Data supplied Block Start
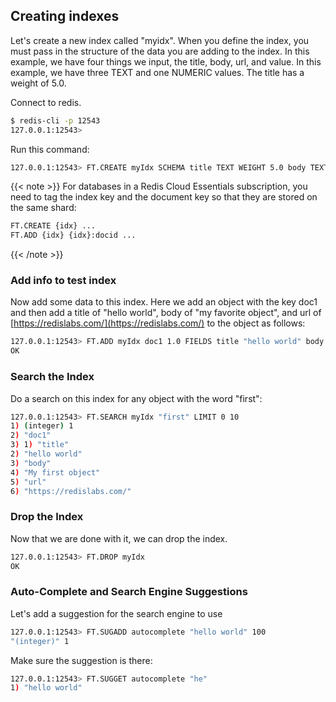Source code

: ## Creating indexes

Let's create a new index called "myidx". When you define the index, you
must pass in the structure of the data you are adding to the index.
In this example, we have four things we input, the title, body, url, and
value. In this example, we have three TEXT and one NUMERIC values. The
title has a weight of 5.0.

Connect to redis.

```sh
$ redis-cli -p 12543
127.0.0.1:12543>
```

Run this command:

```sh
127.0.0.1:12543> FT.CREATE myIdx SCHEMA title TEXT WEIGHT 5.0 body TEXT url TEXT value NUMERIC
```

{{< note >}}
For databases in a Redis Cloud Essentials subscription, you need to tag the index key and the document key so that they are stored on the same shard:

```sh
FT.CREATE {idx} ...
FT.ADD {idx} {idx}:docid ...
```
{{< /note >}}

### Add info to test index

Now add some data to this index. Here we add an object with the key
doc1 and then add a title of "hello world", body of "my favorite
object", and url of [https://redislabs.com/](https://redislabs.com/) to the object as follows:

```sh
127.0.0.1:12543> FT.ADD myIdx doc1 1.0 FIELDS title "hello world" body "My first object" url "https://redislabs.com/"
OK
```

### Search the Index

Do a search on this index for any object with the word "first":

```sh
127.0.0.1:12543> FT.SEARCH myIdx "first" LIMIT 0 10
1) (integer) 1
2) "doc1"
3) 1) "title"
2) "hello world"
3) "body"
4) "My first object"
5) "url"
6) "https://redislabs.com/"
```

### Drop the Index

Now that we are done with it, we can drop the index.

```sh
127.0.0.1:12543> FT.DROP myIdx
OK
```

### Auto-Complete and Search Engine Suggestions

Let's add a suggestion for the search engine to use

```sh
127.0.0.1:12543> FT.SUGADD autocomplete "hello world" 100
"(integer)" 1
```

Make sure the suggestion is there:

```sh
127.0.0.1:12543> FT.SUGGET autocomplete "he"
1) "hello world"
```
Data supplied Block End
Data supplied Block Start
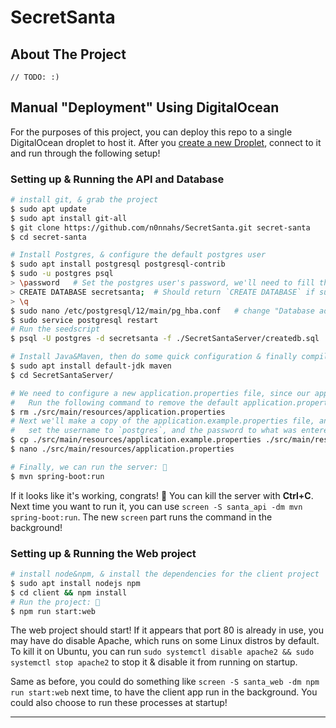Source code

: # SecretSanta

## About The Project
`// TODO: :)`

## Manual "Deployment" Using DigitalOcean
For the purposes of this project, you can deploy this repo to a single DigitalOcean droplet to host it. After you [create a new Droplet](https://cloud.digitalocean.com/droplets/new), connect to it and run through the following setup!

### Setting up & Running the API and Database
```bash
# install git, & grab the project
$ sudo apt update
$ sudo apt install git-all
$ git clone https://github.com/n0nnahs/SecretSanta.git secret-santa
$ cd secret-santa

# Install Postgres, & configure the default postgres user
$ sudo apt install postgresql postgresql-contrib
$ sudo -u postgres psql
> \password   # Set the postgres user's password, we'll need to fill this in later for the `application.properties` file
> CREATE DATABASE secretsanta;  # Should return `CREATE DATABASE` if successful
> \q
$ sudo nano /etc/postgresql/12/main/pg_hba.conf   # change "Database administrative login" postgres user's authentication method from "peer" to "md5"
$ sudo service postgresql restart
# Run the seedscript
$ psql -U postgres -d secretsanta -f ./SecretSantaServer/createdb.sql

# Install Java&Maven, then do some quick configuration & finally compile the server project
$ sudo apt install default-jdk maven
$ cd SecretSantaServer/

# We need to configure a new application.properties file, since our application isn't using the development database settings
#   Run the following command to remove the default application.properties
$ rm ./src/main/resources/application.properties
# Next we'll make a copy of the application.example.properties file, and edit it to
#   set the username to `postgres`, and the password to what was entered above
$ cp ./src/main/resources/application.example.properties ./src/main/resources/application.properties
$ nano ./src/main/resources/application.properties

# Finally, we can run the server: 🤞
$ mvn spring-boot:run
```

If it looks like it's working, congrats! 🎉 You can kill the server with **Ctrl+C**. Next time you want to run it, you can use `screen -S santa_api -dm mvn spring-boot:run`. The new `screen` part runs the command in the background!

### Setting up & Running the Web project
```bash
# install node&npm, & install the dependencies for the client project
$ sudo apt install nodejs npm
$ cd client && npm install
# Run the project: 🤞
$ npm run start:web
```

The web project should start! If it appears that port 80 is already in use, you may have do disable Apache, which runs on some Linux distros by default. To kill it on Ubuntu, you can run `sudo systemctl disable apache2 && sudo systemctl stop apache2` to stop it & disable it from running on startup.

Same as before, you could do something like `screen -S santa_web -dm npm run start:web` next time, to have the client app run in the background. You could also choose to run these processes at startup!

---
Data supplied Block End
_Activity_
All that is required is the number of lines in the data above that contain the word "NUMERIC".

_Task output_
2